After we left the school our guide walked us through the village, which was a real experience of village India.  Cows and pigs and dogs vie with the humans for space on the dirt roads, with the cows getting high preference among all the creatures wandering around!  Goats were also plentiful.  And lots of children who were not going to school were running about or accompanying their mothers on walks to the water pump.  We then went to the home of a village family, where the elder husband and wife entertained us with tea and cookies.  They live in a little two room home, with a courtyard where everything important in life happens - cooking, eating, socializing.  Our host and hostess were in their mid-50s (but looked much older - rural life is tough on folks!) and they had grown daughters-in-law living with them who helped prepare the tea for us.  We were sitting on the pallets that they use as beds.  Through our guides we enjoyed conversation with them.  The woman of the house was very curious and had our guide go through every one of us asking us our name, what we do for a living, and the most important question of all - are you married and do you have children?  We had some laughs during that exchange, as our hostess tried to wrap her head around the concept of people choosing to remain single as adults which is the case for a couple of the people in our group.  As we were sitting there facing the kitchen area where the tea was being prepared we saw a cloth basket hanging from the cross beam near the kitchen and it kept moving.  Finally someone asked our hostess what was in there and she said "My granddaughter."  Then they woke the 9 month old baby up and showed her to us!!  Truly it was hilarious!  The baby looked pretty disgruntled at having her nap cut short!  The most priceless moment of the visit was when a cow stopped by the front door to our hostess's courtyard, and poked her head through the doorway and stood quite a while there looking us all over!  Honestly, it looked like she was checking up on the family and trying to figure out who were all the strangers in their courtyard!  
After we left that family we walked back through the village to our bus.  We then drove to a women's cooperative, a not-for-profit organization that has been around for 25 years, that trains village women in various handicrafts, and through microfinance, manages to help them to earn money to supplement their husband's earnings.  The area around the national park lost a lot of jobs when the park was created and the villagers were left even poorer than before, so this women's cooperative has been enormously important in helping families to increase their incomes and to empower the women by giving them skills and the ability to earn an income and help their families. We shopped and bought some of their goods and then had lunch hosted by the cooperative. At lunch we got to meet some of the women who work there.  At my table, a young woman named Vimla was our hostess.  She is 28 years old, married 8 years with three children and she is an artisan there doing quilting and other fabric crafts.  Her income is now half of what her husband makes in a nearby town working as a sales person in an electronics shop.  
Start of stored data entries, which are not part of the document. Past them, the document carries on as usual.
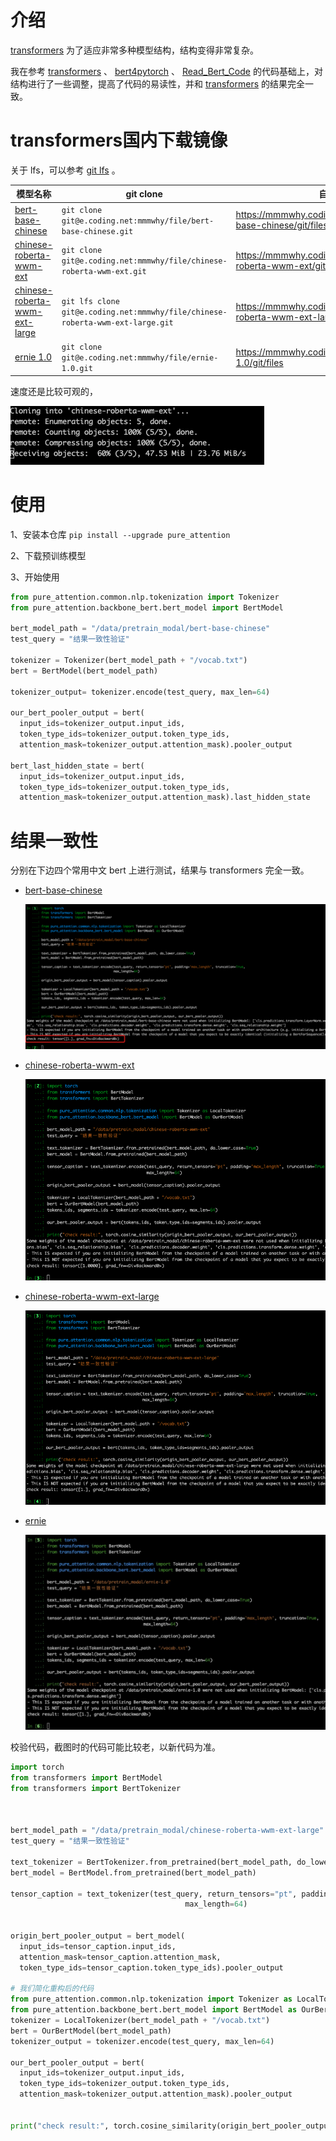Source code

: # 介绍
[transformers](https://github.com/huggingface/transformers) 为了适应非常多种模型结构，结构变得非常复杂。

我在参考
[transformers](https://github.com/huggingface/transformers) 、 
[bert4pytorch](https://github.com/MuQiuJun-AI/bert4pytorch) 、
[Read_Bert_Code](https://github.com/DA-southampton/Read_Bert_Code)
的代码基础上，对结构进行了一些调整，提高了代码的易读性，并和 [transformers](https://github.com/huggingface/transformers) 的结果完全一致。

# transformers国内下载镜像

关于 lfs，可以参考 [git lfs](https://git-lfs.github.com/) 。



|  模型名称   | git clone  |  自行下载  |
|  ----  | ----  | ----  |
| [bert-base-chinese](https://huggingface.co/bert-base-chinese)  | `git clone git@e.coding.net:mmmwhy/file/bert-base-chinese.git` | https://mmmwhy.coding.net/public/file/bert-base-chinese/git/files |
| [chinese-roberta-wwm-ext](https://huggingface.co/hfl/chinese-roberta-wwm-ext)  | `git clone git@e.coding.net:mmmwhy/file/chinese-roberta-wwm-ext.git` | https://mmmwhy.coding.net/public/file/chinese-roberta-wwm-ext/git/files |
| [chinese-roberta-wwm-ext-large](https://huggingface.co/hfl/chinese-roberta-wwm-ext-large)  | `git lfs clone git@e.coding.net:mmmwhy/file/chinese-roberta-wwm-ext-large.git` | https://mmmwhy.coding.net/public/file/chinese-roberta-wwm-ext-large/git/files |
| [ernie 1.0](https://huggingface.co/nghuyong/ernie-1.0)  | `git clone git@e.coding.net:mmmwhy/file/ernie-1.0.git` | https://mmmwhy.coding.net/public/file/ernie-1.0/git/files |

速度还是比较可观的，

![](../../images/download_speed.png)


# 使用
1、安装本仓库 `pip install --upgrade pure_attention`  

2、下载预训练模型

3、开始使用
```python
from pure_attention.common.nlp.tokenization import Tokenizer
from pure_attention.backbone_bert.bert_model import BertModel

bert_model_path = "/data/pretrain_modal/bert-base-chinese"
test_query = "结果一致性验证"

tokenizer = Tokenizer(bert_model_path + "/vocab.txt")
bert = BertModel(bert_model_path)

tokenizer_output= tokenizer.encode(test_query, max_len=64)

our_bert_pooler_output = bert(
  input_ids=tokenizer_output.input_ids, 
  token_type_ids=tokenizer_output.token_type_ids, 
  attention_mask=tokenizer_output.attention_mask).pooler_output

bert_last_hidden_state = bert(
  input_ids=tokenizer_output.input_ids, 
  token_type_ids=tokenizer_output.token_type_ids, 
  attention_mask=tokenizer_output.attention_mask).last_hidden_state


```


# 结果一致性
分别在下边四个常用中文 bert 上进行测试，结果与 transformers 完全一致。
- [bert-base-chinese](https://huggingface.co/bert-base-chinese)
  
  ![](../../images/bert-base-chinese.png)
  

- [chinese-roberta-wwm-ext](https://huggingface.co/hfl/chinese-roberta-wwm-ext)
  
  ![](../../images/chinese-roberta-wwm-ext.png)
  

- [chinese-roberta-wwm-ext-large](https://huggingface.co/hfl/chinese-roberta-wwm-ext-large)
  
  ![](../../images/chinese-roberta-wwm-ext-large.png)
  

- [ernie](https://huggingface.co/nghuyong/ernie-1.0)
  
  ![](../../images/ernie.png)
  
校验代码，截图时的代码可能比较老，以新代码为准。
```python
import torch
from transformers import BertModel
from transformers import BertTokenizer



bert_model_path = "/data/pretrain_modal/chinese-roberta-wwm-ext-large"
test_query = "结果一致性验证"

text_tokenizer = BertTokenizer.from_pretrained(bert_model_path, do_lower_case=True)
bert_model = BertModel.from_pretrained(bert_model_path)

tensor_caption = text_tokenizer(test_query, return_tensors="pt", padding='max_length', truncation=True,
                                       max_length=64)


origin_bert_pooler_output = bert_model(
  input_ids=tensor_caption.input_ids,
  attention_mask=tensor_caption.attention_mask,
  token_type_ids=tensor_caption.token_type_ids).pooler_output

# 我们简化重构后的代码
from pure_attention.common.nlp.tokenization import Tokenizer as LocalTokenizer
from pure_attention.backbone_bert.bert_model import BertModel as OurBertModel
tokenizer = LocalTokenizer(bert_model_path + "/vocab.txt")
bert = OurBertModel(bert_model_path)
tokenizer_output = tokenizer.encode(test_query, max_len=64)

our_bert_pooler_output = bert(
  input_ids=tokenizer_output.input_ids, 
  token_type_ids=tokenizer_output.token_type_ids, 
  attention_mask=tokenizer_output.attention_mask).pooler_output


print("check result:", torch.cosine_similarity(origin_bert_pooler_output, our_bert_pooler_output))
```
Then we drove for four hours to come to the OAT camp where we are spending the night.  On the road trip we had a few fun moments.  At one point we stopped our bus so we could get out and take pictures of a herd of camels coming down the road behind us.  It was hilarious to watch this whole passle of camels making their way down the highway!  And then when we got closer to our destination, our guide stopped the bus so we could visit a South Indian Hindu Temple, a temple dedicated to the god Krishna.  South Indian temples are much more colorful and elaborate than North Indian temples and it was neat to get to see that contrast.  In the OAT camp, we are staying in tents which are quite luxurious, with private bathrooms and electric heaters and lights. Shortly after we arrived we had cocktails and then an Indian cooking class with the Nepalese sherpa who works here as a cook!  Then after the cooking class we were treated to some traditional folk dancing by some men from the local village. They got everyone in the group up and on their feet dancing!  Then we had dinner.  When we returned to our tents our beds had been turned down and when I got into my pajamas and crawled into my bed I discovered a lovely hot water bottle warming the bed!  So it has been a full and fascinating day!  Tomorrow we head to Agra.  

Today - Wednesday

Today was a travel day.  We left the camp at 9:00 AM and stopped to watch a local potter making his clay pots and his wife making the millet bread that is the staple in that area of Rajasthan and then we saw a phenomenal national monument, a "step-well" dating from the 8th or 9th century I believe which was a magnificent piece of construction.  Very hard to describe in words, and unfortunately today was a densely foggy day so the pictures I took tell you nothing.  The fog never lifted all day, and put a real chill in the air.  We drove most of the day, stopping for lunch and then arrived in Agra about 4 PM.   We're staying in a very luxurious, 6 star hotel the next two nights which is a real treat.  Tracy and I immediately booked massages at the spa and intend to spend the rest of the evening relaxing!  Tomorrow we see the Taj Mahal!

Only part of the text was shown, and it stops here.